Western wireless vendors, who have for several years awaited the awarding of 3G operator licenses in China, have been busy forging partnerships that largely, for now, remain handshakes only. Hopes that officials of the People's Republic would make the highly anticipated 3G announcements at the ITU convention this week have so far been dashed. This is the first time that Telecom World, billed as the largest global gathering of the telecommunications industry, has been held in Asia.

So far, despite predictions that the PRC government needs to award licenses by early next year in order to have time to establish functioning 3G networks for the Beijing Olympics in August 2008, there has been no official word on when the licenses will be officially distributed.

Mainland operators such as China Mobile are assumed to be the only carriers with a realistic shot at obtaining 3G licenses; the big question is which flavor of 3G the government will choose to pursue.

Western vendors favor either W-CDMA, the European standard backed by Nokia and Ericsson, or the U.S. version known as CDMA 1000x. The leading candidate for China is a homegrown version called TD- SCDMA.

China's Ministry of Information Industry set TD-SCDMA as a national standard in January 2006, and it was thought at the time that carrier licenses could be issued within a few months.
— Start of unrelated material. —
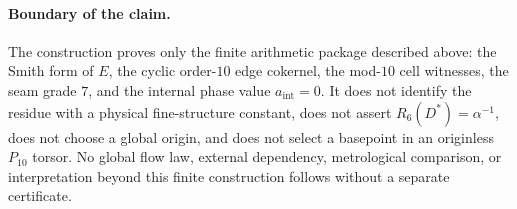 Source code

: \paragraph{Boundary of the claim.}
The construction proves only the finite arithmetic package described above: the Smith form of $E$, the cyclic order-$10$ edge cokernel, the mod-$10$ cell witnesses, the seam grade $7$, and the internal phase value $a_{\mathrm{int}}=0$. It does not identify the residue with a physical fine-structure constant, does not assert $R_6(D^*)=\alpha^{-1}$, does not choose a global origin, and does not select a basepoint in an originless $P_{10}$ torsor. No global flow law, external dependency, metrological comparison, or interpretation beyond this finite construction follows without a separate certificate.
In February a timeline for deployment of the networks was issued, calling for trials to be complete by June. The testing has been delayed but is now thought to be complete. Chinese officials at the ITU conference have shed little light on when the actual roll-out will begin, or which technology will win out. (See 3G Nears Reality in China .)

"China will consider three standards for 3G," Wang Xudong, the PRC's information-industry minister, told the ITU crowd on Monday. "The timing for issuing 3G licenses will be determined by the market."
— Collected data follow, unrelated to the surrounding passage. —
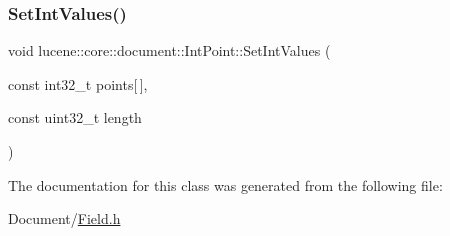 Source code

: \subsubsection{\texorpdfstring{Set\+Int\+Values()}{SetIntValues()}}
{\footnotesize\ttfamily void lucene\+::core\+::document\+::\+Int\+Point\+::\+Set\+Int\+Values (\begin{DoxyParamCaption}\item[{const int32\+\_\+t}]{points\mbox{[}$\,$\mbox{]},  }\item[{const uint32\+\_\+t}]{length }\end{DoxyParamCaption})\hspace{0.3cm}{\ttfamily [inline]}}



The documentation for this class was generated from the following file\+:\begin{DoxyCompactItemize}
\item 
Document/\mbox{\hyperlink{Document_2Field_8h}{Field.\+h}}\end{DoxyCompactItemize}
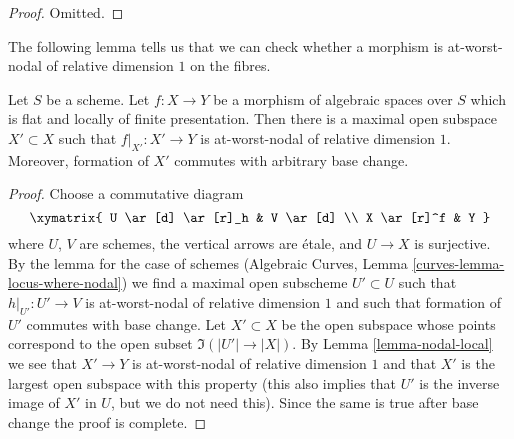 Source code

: \begin{proof}
Omitted.
\end{proof}

\noindent
The following lemma tells us that we can check whether a morphism
is at-worst-nodal of relative dimension $1$ on the fibres.

\begin{lemma}
\label{lemma-locus-where-nodal}
Let $S$ be a scheme.
Let $f : X \to Y$ be a morphism of algebraic spaces over $S$
which is flat and locally of finite presentation. Then there
is a maximal open subspace $X' \subset X$ such that $f|_{X'} : X' \to Y$
is at-worst-nodal of relative dimension $1$. Moreover, formation
of $X'$ commutes with arbitrary base change.
\end{lemma}

\begin{proof}
Choose a commutative diagram
$$
\xymatrix{
U \ar[d] \ar[r]_h & V \ar[d] \\
X \ar[r]^f & Y
}
$$
where $U$, $V$ are schemes, the vertical arrows are \'etale, and
$U \to X$ is surjective. By the lemma for the case of schemes
(Algebraic Curves, Lemma \ref{curves-lemma-locus-where-nodal})
we find a maximal open subscheme $U' \subset U$
such that $h|_{U'} : U' \to V$ is at-worst-nodal of relative dimension $1$
and such that formation of $U'$ commutes with base change.
Let $X' \subset X$ be the open subspace whose points correspond
to the open subset $\Im(|U'| \to |X|)$.
By Lemma \ref{lemma-nodal-local} we see that $X' \to Y$ is
at-worst-nodal of relative dimension $1$ and that $X'$ is the
largest open subspace with this property (this also implies
that $U'$ is the inverse image of $X'$ in $U$, but we do
not need this). Since the same is true after base change
the proof is complete.
\end{proof}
"There's been a lot of testing of TD SCDMA," said Albert Lu, Ericsson's deputy general manager for marketing and strategic planning in China, on Tuesday morning as he rode a bus through Hong Kong's busy Central district to the Hong Kong Convention Centre for the ITU show. "There is market speculation that we will have three standards in China once they get started, but that they might give some kind of advantage to TD-SCDMA by licensing that one ahead of the others."
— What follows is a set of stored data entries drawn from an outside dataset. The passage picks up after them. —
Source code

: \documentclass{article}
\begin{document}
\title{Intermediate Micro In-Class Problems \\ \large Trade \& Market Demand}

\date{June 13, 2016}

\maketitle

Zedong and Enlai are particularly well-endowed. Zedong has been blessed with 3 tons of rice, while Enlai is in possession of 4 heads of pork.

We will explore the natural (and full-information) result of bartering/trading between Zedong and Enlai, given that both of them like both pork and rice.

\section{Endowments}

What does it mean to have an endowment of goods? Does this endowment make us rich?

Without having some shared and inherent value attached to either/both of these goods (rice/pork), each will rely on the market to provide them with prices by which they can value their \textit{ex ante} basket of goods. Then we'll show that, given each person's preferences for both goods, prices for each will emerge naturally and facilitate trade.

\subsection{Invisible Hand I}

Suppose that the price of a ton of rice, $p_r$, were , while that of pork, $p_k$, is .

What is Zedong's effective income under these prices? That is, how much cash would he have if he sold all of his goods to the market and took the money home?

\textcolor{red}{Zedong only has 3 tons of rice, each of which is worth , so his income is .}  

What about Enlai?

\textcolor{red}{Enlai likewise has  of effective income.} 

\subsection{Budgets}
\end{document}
In the absence of clear signals from the government, big vendors like Ericsson have been forced to hedge their bets by forming joint ventures with mainland partners in order to be able to service whichever networking standard emerges. Ericsson's primary partner is state-owned ZTE Corp. (Shenzhen: 000063; Hong Kong: 0763). Nokia Corp. (NYSE: NOK), meanwhile, owns 49 percent of a $111 million joint venture with mainland wireline vendor China Putian , while Siemens AG (NYSE: SI; Frankfurt: SIE), which is in the process of merging with Nokia, last year announced a partnership with Huawei Technologies Co. Ltd. . (See Huawei, Siemens Push 3G Deal, Ericsson Bets on Chinese 3G, and Nokia Invests in China 3G.)

Ericsson, Lu asserts, will be ready no matter which technology triumphs.

"We're preparing ourselves for whatever scenario comes out," Lu says. "Most especially, we are able already to provide a TD SCDMA solution as well, in addition to our WCDMA offering.

"TD-SCDMA uses exactly same core network as W-CDMA, and together with our partner ZTE we have already done interoperability testing for both standards, and they work together without any problem."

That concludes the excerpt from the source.